Replacing kube-dns with CoreDNS on GKE
By default, Google Kubernetes Engine is shipped with kube-dns as DNS resolver service. For most use cases, kube-dns works just fine. However, some advanced use cases might require functionality that kube-dns doesn't support.
In my case, I am running a GKE cluster with preemptible VM instances. A preemptible instance is an instance that lives at most 24 hours and can be replaced with another instance at any point. This requires all applications that are running in the cluster to be highly-available (HA) and be able to continue functioning with all but 1 node removed from the cluster.
In my case, all the deployments are highly available and have affinity configured to spread pods to all nodes, so that at all nodes theres a pod that can continue serving traffic even if all other pods are removed due to removal preemptible nodes. Yet, I still faced frequent downtimes when nodes were removed and added to the cluster.
After a short investigation, I figured out that the problem was in kube-dns, which didn't have affinity configured and thus sometimes placed all of its pods on a single node. When this node was removed, all kube-dns pods were removed and rescheduled on another node. While these pods were rescheduled, DNS resolution in the cluster was down, resulting in all the apps that depended on other services - like databases - being down. So I needed to either enable affinity for kube-dns, or replace it with CoreDNS with enabled affinity.

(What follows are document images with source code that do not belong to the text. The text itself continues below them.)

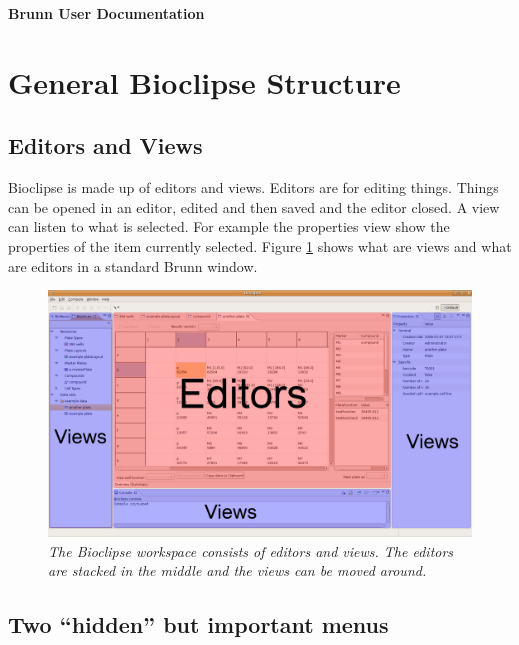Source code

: \documentclass[a4paper,10pt]{article}
\begin{document}
    \huge 
    \noindent
    \textbf{Brunn User Documentation}

    \normalsize

    \section{General Bioclipse Structure}

        \subsection{Editors and Views}
            Bioclipse is made up of editors and views. Editors are for editing
            things. Things can be opened in an editor, edited and then saved
            and the editor closed. A view can listen to what is selected. For
            example the properties view show the properties of the item
            currently selected. Figure \ref{editorsAndViews} shows what are
            views and what are editors in a standard Brunn window.
            \begin{figure}[htbp]
                \begin{center}
                    \includegraphics[width=1\textwidth]{images/EditorsViews.png}
                \end{center}
                \caption{\textit{The Bioclipse workspace consists of editors
                                 and views. The editors are stacked in the
                                 middle and the views can be moved around.}}
                \label{editorsAndViews}
            \end{figure}

        \subsection{Two ``hidden'' but important menus}
\end{document}

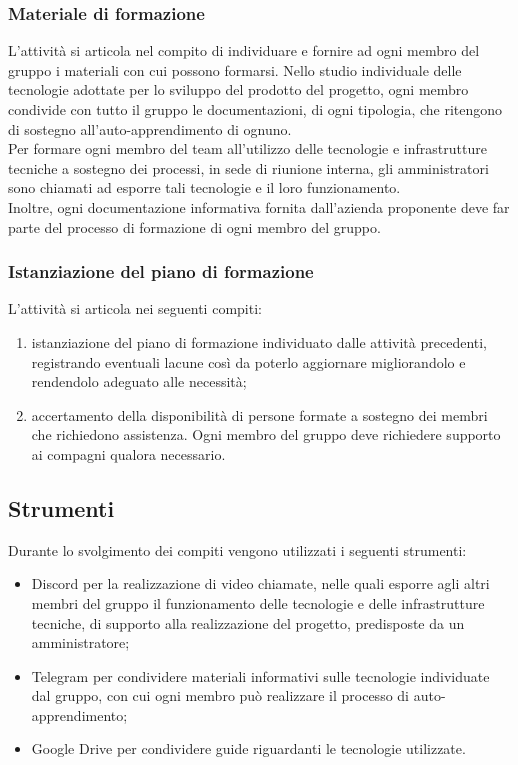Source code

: \subsubsection{Materiale di formazione}
L'attività si articola nel compito di individuare e fornire ad ogni membro del gruppo i materiali con cui possono formarsi. Nello studio individuale delle tecnologie adottate per lo sviluppo del prodotto del progetto, ogni membro condivide con tutto il gruppo le documentazioni, di ogni tipologia, che ritengono di sostegno all'auto-apprendimento di ognuno.\\Per formare ogni membro del team all'utilizzo delle tecnologie e  infrastrutture tecniche a sostegno dei processi, in sede di riunione interna, gli amministratori sono chiamati ad esporre tali tecnologie e il loro funzionamento.\\Inoltre, ogni documentazione informativa fornita dall'azienda proponente deve far parte del processo di formazione di ogni membro del gruppo.
\subsubsection{Istanziazione del piano di formazione}
L'attività si articola nei seguenti compiti:
\begin{enumerate}
    \item istanziazione del piano di formazione individuato dalle attività precedenti, registrando eventuali lacune così da poterlo aggiornare migliorandolo e rendendolo adeguato alle necessità;
    \item accertamento della disponibilità di persone formate a sostegno dei membri che richiedono assistenza. Ogni membro del gruppo deve richiedere supporto ai compagni qualora necessario.
\end{enumerate}
\subsection{Strumenti}
Durante lo svolgimento dei compiti vengono utilizzati i seguenti strumenti:
\begin{itemize}
    \item Discord per la realizzazione di video chiamate, nelle quali esporre agli altri membri del gruppo il funzionamento delle tecnologie e delle infrastrutture tecniche, di supporto alla realizzazione del progetto, predisposte da un amministratore;
    \item Telegram per condividere materiali informativi sulle tecnologie individuate dal gruppo, con cui ogni membro può realizzare il processo di auto-apprendimento;
    \item Google Drive per condividere guide riguardanti le tecnologie utilizzate.
\end{itemize}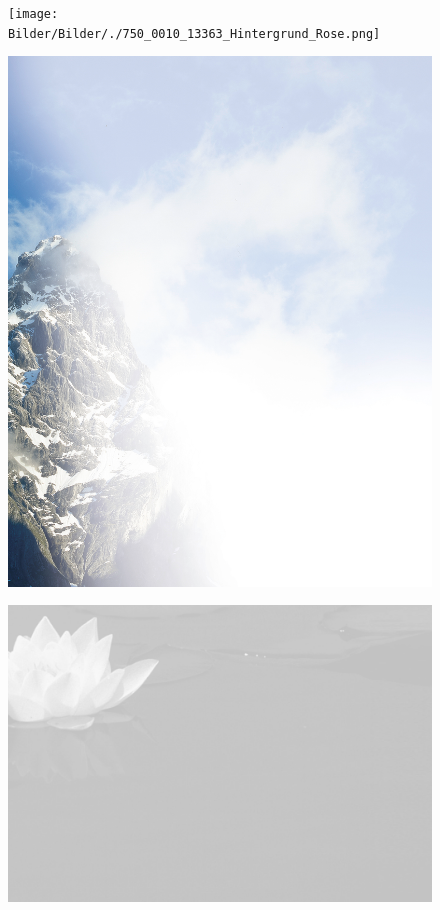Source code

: \documentclass[ngerman,a4paper,11pt]{scrreprt}
\begin{document}
\begin{figure}[H]
\centering
\texttt{[image: Bilder/Bilder/./750\_0010\_13363\_Hintergrund\_Rose.png]}
\end{figure}

\begin{figure}[H]
\centering
\includegraphics[width=\textwidth,height=.8\textheight]{Bilder/Bilder/./750_0010_13876_Hintergrund_Einklang_Todesanzeige.png}
\end{figure}

\begin{figure}[H]
\centering
\includegraphics[width=\textwidth,height=.8\textheight]{Bilder/Bilder/./750_0010_13964_1070679_Hintergrund_mit_Seerose.png}
\end{figure}
\end{document}
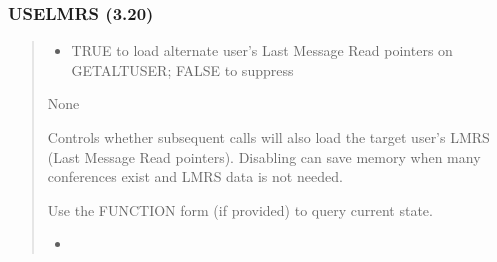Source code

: \documentclass[letterpaper,10pt,english]{sphinxmanual}
\begin{document}
\subsubsection{USELMRS (3.20)}
\label{\detokenize{ppl:uselmrs-3-20}}\begin{quote}

\sphinxAtStartPar
{}
\begin{description}
\begin{itemize}
\item {} 
\sphinxAtStartPar
{} \textendash{} TRUE to load alternate user’s Last Message Read pointers on GETALTUSER; FALSE to suppress

\end{itemize}

\sphinxAtStartPar
None

\sphinxAtStartPar
Controls whether subsequent  calls will also load the target user’s LMRS (Last Message Read pointers).
Disabling can save memory when many conferences exist and LMRS data is not needed.

\end{description}

\sphinxAtStartPar
{}
\begin{quote}

\begin{sphinxVerbatim}[commandchars=\\\{\}]
 
 
 
 
 
 
\end{sphinxVerbatim}
\end{quote}
\begin{description}
\sphinxAtStartPar
Use the FUNCTION form  (if provided) to query current state.

\begin{itemize}
\item {} 
\sphinxAtStartPar
{}

\end{itemize}

\end{description}
\end{quote}
\end{document}
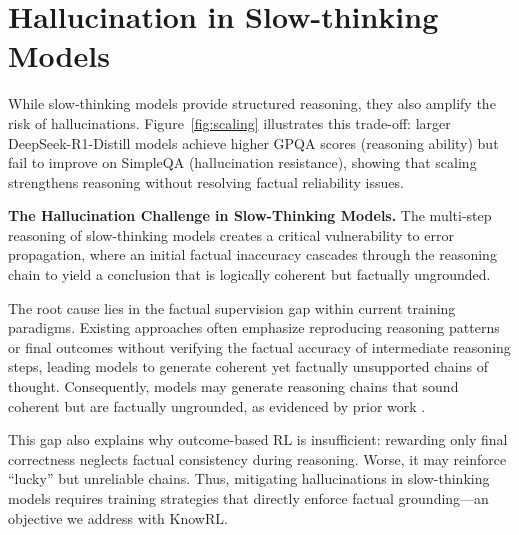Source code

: 



\section{Hallucination in Slow-thinking Models}



While slow-thinking models provide structured reasoning, they also amplify the risk of hallucinations. 
Figure~\ref{fig:scaling} illustrates this trade-off: larger DeepSeek-R1-Distill models achieve higher GPQA scores (reasoning ability) but fail to improve on SimpleQA (hallucination resistance), showing that scaling strengthens reasoning without resolving factual reliability issues.

\begin{definitionbox}
\textbf{The Hallucination Challenge in Slow-Thinking Models.} The multi-step reasoning of slow-thinking models creates a critical vulnerability to error propagation, where an initial factual inaccuracy cascades through the reasoning chain to yield a conclusion that is logically coherent but factually ungrounded.
\end{definitionbox}

The root cause lies in the factual supervision gap within current training paradigms. Existing approaches often emphasize reproducing reasoning patterns or final outcomes without verifying the factual accuracy of intermediate reasoning steps, leading models to generate coherent yet factually unsupported chains of thought.
Consequently, models may generate reasoning chains that sound coherent but are factually ungrounded, as evidenced by prior work \citep{heyman2025reasoning,patel2024multi,arcuschin2025chain}. 

This gap also explains why outcome-based RL is insufficient: rewarding only final correctness neglects factual consistency during reasoning. 
Worse, it may reinforce “lucky” but unreliable chains. 
Thus, mitigating hallucinations in slow-thinking models requires training strategies that directly enforce factual grounding—an objective we address with KnowRL.

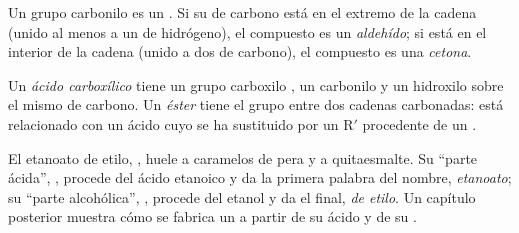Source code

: \begin{definition}\label{def:g11:functional-groups:carbonyl}
Un grupo carbonilo es un  . Si su  de carbono
está en el extremo de la cadena (unido al menos a un  de
hidrógeno), el compuesto es un \emph{aldehído}; si está
en el interior de la cadena (unido a dos  de carbono), el
compuesto es una \emph{cetona}.
\end{definition}

\begin{definition}\label{def:g11:functional-groups:carboxylic-acid}
Un \emph{ácido carboxílico} tiene un grupo
carboxilo , un carbonilo y un hidroxilo sobre el mismo 
de carbono. Un \emph{éster} tiene el grupo  entre
dos cadenas carbonadas: está relacionado con un ácido cuyo  se
ha sustituido por un R$'$ procedente de un .
\end{definition}

\begin{example}\label{ex:g11:functional-groups:ethyl-ethanoate}
El  etanoato de etilo, , huele a
caramelos de pera y a quitaesmalte. Su ``parte ácida'', ,
procede del ácido etanoico  y da la primera palabra del
nombre, \emph{etanoato}; su ``parte alcohólica'', , procede
del etanol  y da el final, \emph{de etilo}. Un capítulo
posterior muestra cómo se fabrica un  a partir de su ácido y de su
.
\end{example}

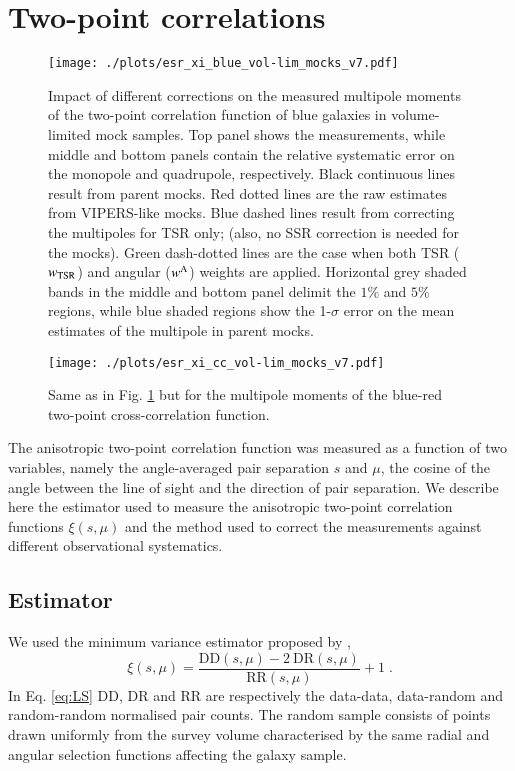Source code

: \documentclass[longauth]{aa}
\def\({\left(}
\def\){\right)}
\begin{document}
\section{Two-point correlations}	\label{sec:meas}	  												%
\begin{figure}
		\centering
		\texttt{[image: ./plots/esr\_xi\_blue\_vol-lim\_mocks\_v7.pdf]}
		\caption{Impact of different corrections on the measured multipole moments of the two-point correlation function of blue galaxies in volume-limited mock samples. Top panel shows the measurements, while middle and bottom panels contain the relative systematic error on the monopole and quadrupole, respectively. Black continuous lines result from parent mocks. Red dotted lines are the raw estimates from VIPERS-like mocks. Blue dashed lines result from correcting the multipoles for TSR only; (also, no SSR correction is needed for the mocks). Green dash-dotted lines are the case when both TSR ($w_{\rm{TSR}}$) and angular ($w^{\rm{A}}$) weights are applied. Horizontal grey shaded bands in the middle and bottom panel delimit the $1\%$ and $5\%$ regions, while blue shaded regions show the 1-$\sigma$ error on the mean estimates of the multipole in parent mocks.}\label{fig:xi_blue_corr}
	\end{figure}   
	\begin{figure}
		\centering
		\texttt{[image: ./plots/esr\_xi\_cc\_vol-lim\_mocks\_v7.pdf]}
		\caption{Same as in Fig. \ref{fig:xi_blue_corr} but for the multipole moments of the blue-red two-point cross-correlation function.}\label{fig:xi_cc_corr}
	\end{figure}
The anisotropic two-point correlation function was measured as a function of two variables, namely the angle-averaged pair separation $s$ and $\mu$, the cosine of the angle between the line of sight and the direction of pair separation. We describe here the estimator used to measure the anisotropic two-point correlation functions $\xi\(s,\mu\)$ and the method used to correct the measurements against different observational systematics.

\subsection{Estimator}
We used the minimum variance estimator proposed by \citet{landy93},
	\begin{equation}
		\xi\(s,\mu\) = \frac{\mathrm{DD}\(s,\mu\)-2~\mathrm{DR}\(s,\mu\)}{\mathrm{RR}\(s,\mu\)}+1\; .					\label{eq:LS}
	\end{equation}
In Eq. \eqref{eq:LS} $\mathrm{DD}$, $\mathrm{DR}$ and $\mathrm{RR}$ are respectively the data-data, data-random and random-random normalised pair counts. The random sample consists of points drawn uniformly from the survey volume characterised by the same radial and angular selection functions affecting the galaxy sample.
\end{document}
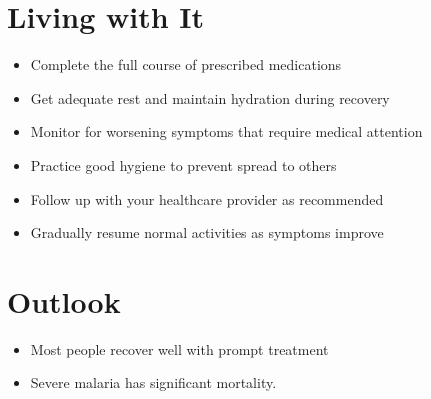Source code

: \section{Living with It}
\begin{itemize}[noitemsep]
  \item Complete the full course of prescribed medications
  \item Get adequate rest and maintain hydration during recovery
  \item Monitor for worsening symptoms that require medical attention
  \item Practice good hygiene to prevent spread to others
  \item Follow up with your healthcare provider as recommended
  \item Gradually resume normal activities as symptoms improve
\end{itemize}
\section{Outlook}
\begin{itemize}[noitemsep]
  \item Most people recover well with prompt treatment
  \item Severe malaria has significant mortality.
\end{itemize}
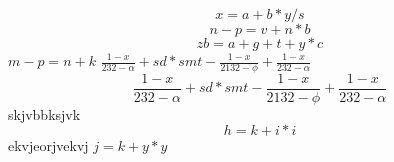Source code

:$$x=a+b*y/s$$
$$n-p=v+n*b$$
\begin{equation}
zb=a+g+t+y*c\end{equation}
\(m-p=n+k\)
$\frac{1 - x}{232 - \alpha} + sd*smt -\frac{1 - x}{2132 - \phi} + \frac{1 - x}{232 - \alpha}$
\begin{equation}
\frac{1 - x}{232 - \alpha} + sd*smt -\frac{1 - x}{2132 - \phi} + \frac{1 - x}{232 - \alpha}
\end{equation}
skjvbbksjvk $$h=k+i*i$$ ekvjeorjvekvj
$j=k+y*y$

I tried enabling affinity for kube-dns first, but was unsuccessful. The GKE master plane automatically reconciles kube-dns changes and overrides all changes. So the only option left was to replace kube-dns with CoreDNS.
1. Generate deployment
git clone https://github.com/coredns/deployment.git cd deployment/kubernetes ./deploy.sh > coredns-deployment.yaml
2. On line 110, replace
affinity with the following lines:
affinity: podAntiAffinity: requiredDuringSchedulingIgnoredDuringExecution: - topologyKey: kubernetes.io/hostname labelSelector: matchExpressions: - key: k8s-app operator: In values: ["kube-dns"]
3. On line 90, change
replicas: 1 to the number of nodes you have in your cluster.
4. Install CoreDNS
kubectl apply -f coredns-deployment-yaml
5. Scale down kube-dns deployment. Removing the deployment is not an option as kubernetes control plane will automatically recreate it.
kubectl -n kube-system scale --replicas=0 deployment/kube-dns
You're all set! You can test the installation by simulating removal of one of your nodes.
kubectl cordon <your-node-name> kubectl drain <your-node-name> --ignore-daemonsets
After you're done with tests, bring the node back online.
kubectl uncordon <your-node-name>